Your priorities at 20 may not be the same as they are at 40 or even 60. Life is an ever evolving series of intersecting events that form the people we become. Our opinions change, our understanding of a myriad of topics and subjects evolve and we become (hopefully) more refined and intelligent in our view of the world. In that, the world benefits from our evolution.
When I was a child, my life goal was to play professional football. That is all I thought about. Early in my high school years, I had a major knee injury that sidelined that life goal, and I fell into a downward spiral that led to a lot of mayhem in my early life. Another sidelining event was my size. I didn't grow into a mountainous young man that would make a great nose-guard (my favorite position). I was just average size, but I was a very aggressive player who didn't let size matter, but my knee was going to set my course for a life priority change.
For nearly five years, my life was adrift, and my priorities and goals were lost. Fortunately, I learned a great lesson in my 20s. Life events can make us better, or they can make us bitter. I was bitter for a long time, but in my early 20s I became better. I set new priorities with new sign posts and goals.
The funny thing about my 20s priorities is that I could clearly see where I wanted to go. I did everything in the proper order, accomplished every goal, set new markers to make sure I stayed on course and when I reached my 40s I was still on course. I was moving in on my ultimate goals. Some health related issues caused a few hiccups along the way, but I wasn't totally off course. I just had to make some adjustments and continue to move forward.
By the time I reached my 50s, the goals that I had set in my 20s were no longer as appealing to me. They were great goals, full of a lot of exciting things, but thirty years of events had changed the person I was in my 20s. Now, as I peer over into my 60s (yes, I am that old), I see a whole new set of priorities. They don't resemble the 20s priorities in the slightest. The events from 20 to today have molded, destroyed, remolded and reformulated my priorities two times over.
The purpose of my story, is this, where your life will go is part planning, part happenstance and part providence. If you hold to a life goal as tightly as a 15 year old does, it may be your undoing.
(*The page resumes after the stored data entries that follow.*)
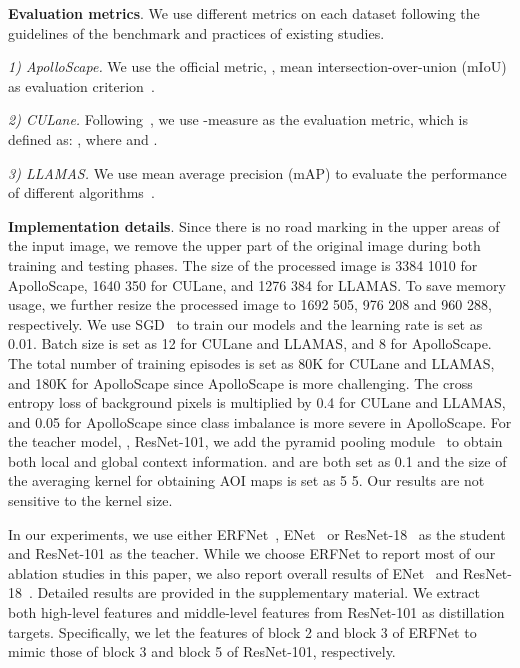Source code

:\documentclass[10pt,twocolumn,letterpaper]{article}
\begin{document}
\noindent
\textbf{Evaluation metrics}. We use different metrics on each dataset following the guidelines of the benchmark and practices of existing studies.

\noindent \textit{1) ApolloScape.} We use the official metric, \ie, mean intersection-over-union (mIoU) as evaluation criterion~\cite{huang2018apolloscape}.

\noindent \textit{2) CULane.} Following~\cite{pan2017spatial}, we use -measure as the evaluation metric, which is defined as: ,
where  and .

\noindent \textit{3) LLAMAS.} We use mean average precision (mAP) to evaluate the performance of different algorithms~\cite{llamas2019}.

\noindent
\textbf{Implementation details}.
Since there is no road marking in the upper areas of the input image, we remove the upper part of the original image during both training and testing phases. The size of the processed image is 3384  1010 for ApolloScape, 1640  350 for CULane, and 1276  384 for LLAMAS. 
To save memory usage, we further resize the processed image to 1692  505, 976  208 and 960  288, respectively. We use SGD~\cite{bottou2010large} to train our models and the learning rate is set as 0.01. Batch size is set as 12 for CULane and LLAMAS, and 8 for ApolloScape. The total number of training episodes is set as 80K for CULane and LLAMAS, and 180K for ApolloScape since ApolloScape is more challenging. The cross entropy loss of background pixels is multiplied by 0.4 for CULane and LLAMAS, and 0.05 for ApolloScape since class imbalance is more severe in ApolloScape. For the teacher model, \ie, ResNet-101, we add the pyramid pooling module~\cite{zhao2017pyramid} to obtain both local and global context information.  and  are both set as 0.1 and the size of the averaging kernel for obtaining AOI maps is set as 5  5. Our results are not sensitive to the kernel size. 

In our experiments, we use either ERFNet~\cite{romera2017erfnet}, ENet~\cite{paszke2016enet} or ResNet-18~\cite{he2016deep} as the student and ResNet-101 as the teacher. While we choose ERFNet to report most of our ablation studies in this paper, we also report overall results of ENet~\cite{paszke2016enet} and ResNet-18~\cite{he2016deep}. Detailed results are provided in the supplementary material.
We extract both high-level features and middle-level features from ResNet-101 as distillation targets. Specifically, we let the features of block 2 and block 3 of ERFNet to mimic those of block 3 and block 5 of ResNet-101, respectively.
\end{document}
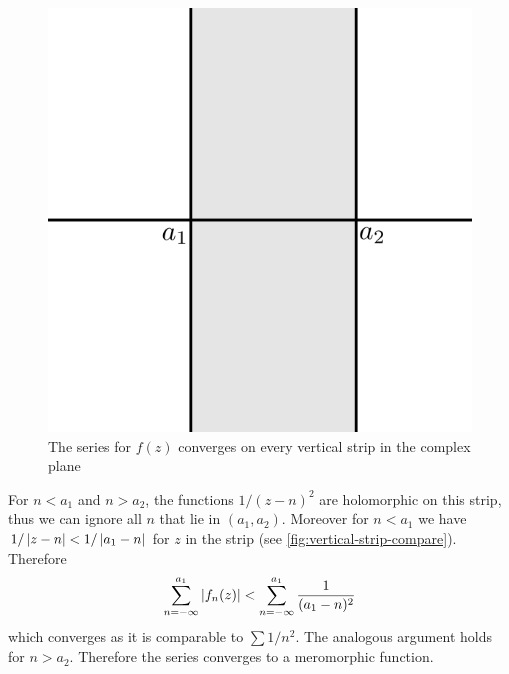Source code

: \begin{figure}[ht]
    \centering
    \includegraphics[scale=0.65]{Images/vertical_strip_cvgnc.png}
    \caption{The series for $f(z)$ converges on every vertical strip in the complex plane}
    \label{fig:vertical-strip-cvgnc}
\end{figure}


For $n < a_1$ and $n > a_2$, the functions $1/(z - n)^2$ are holomorphic on this strip, thus we can ignore all $n$ that lie in $(a_1, a_2)$. Moreover for $n < a_1$ we have $1/\left|z - n\right| < 1/\left|a_1 - n\right|$ for $z$ in the strip (see \autoref{fig:vertical-strip-compare}). Therefore 
$$ \sum_{n = -\infty}^{a_1} \left|f_n(z)\right| < \sum_{n = -\infty}^{a_1} \frac{1}{(a_1 - n)^2} $$
which converges as it is comparable to $\sum 1/n^2$. The analogous argument holds for $n > a_2$. Therefore the series converges to a meromorphic function.

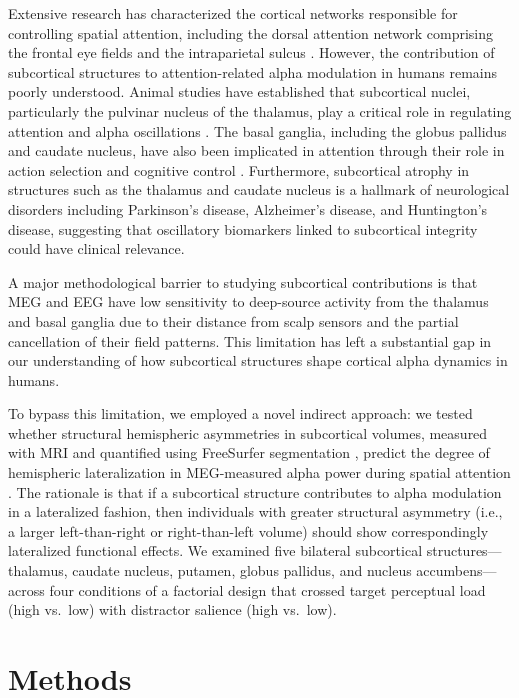\documentclass[12pt]{article}
\begin{document}
Extensive research has characterized the cortical networks responsible for controlling spatial attention, including the dorsal attention network comprising the frontal eye fields and the intraparietal sulcus \citep{corbetta2002control}. However, the contribution of subcortical structures to attention-related alpha modulation in humans remains poorly understood. Animal studies have established that subcortical nuclei, particularly the pulvinar nucleus of the thalamus, play a critical role in regulating attention and alpha oscillations \citep{saalmann2012pulvinar}. The basal ganglia, including the globus pallidus and caudate nucleus, have also been implicated in attention through their role in action selection and cognitive control \citep{desimone1995neural}. Furthermore, subcortical atrophy in structures such as the thalamus and caudate nucleus is a hallmark of neurological disorders including Parkinson's disease, Alzheimer's disease, and Huntington's disease, suggesting that oscillatory biomarkers linked to subcortical integrity could have clinical relevance.

A major methodological barrier to studying subcortical contributions is that MEG and EEG have low sensitivity to deep-source activity from the thalamus and basal ganglia due to their distance from scalp sensors and the partial cancellation of their field patterns. This limitation has left a substantial gap in our understanding of how subcortical structures shape cortical alpha dynamics in humans.

To bypass this limitation, we employed a novel indirect approach: we tested whether structural hemispheric asymmetries in subcortical volumes, measured with MRI and quantified using FreeSurfer segmentation \citep{fischl2002whole}, predict the degree of hemispheric lateralization in MEG-measured alpha power during spatial attention \citep{halassa2014thalamic}. The rationale is that if a subcortical structure contributes to alpha modulation in a lateralized fashion, then individuals with greater structural asymmetry (i.e., a larger left-than-right or right-than-left volume) should show correspondingly lateralized functional effects. We examined five bilateral subcortical structures---thalamus, caudate nucleus, putamen, globus pallidus, and nucleus accumbens---across four conditions of a factorial design that crossed target perceptual load (high vs.\ low) with distractor salience (high vs.\ low).

\section{Methods}
\end{document}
Life is a lot like a river. It ebbs and flows in a defined set of boundaries. Ever so often, a deluge of rain makes the river move out of its boundaries and it forms new ones. The new ones may bring fresh life to the land, livestock and families downstream. So, in that, can we say that it was a bad thing? What may look like a disaster in the heat of the moment may actually be a life-giving event in the end.
As your life ebbs and flows through time, I would encourage you to hold your goals and priorities in your hands very loosely. Allow them to change for the better as life events form the person you are becoming. You might be surprised at how much better life turns out than you had planned. Your priorities at 20 may not be the same as they are at 40 or even at 60. They may become better with time.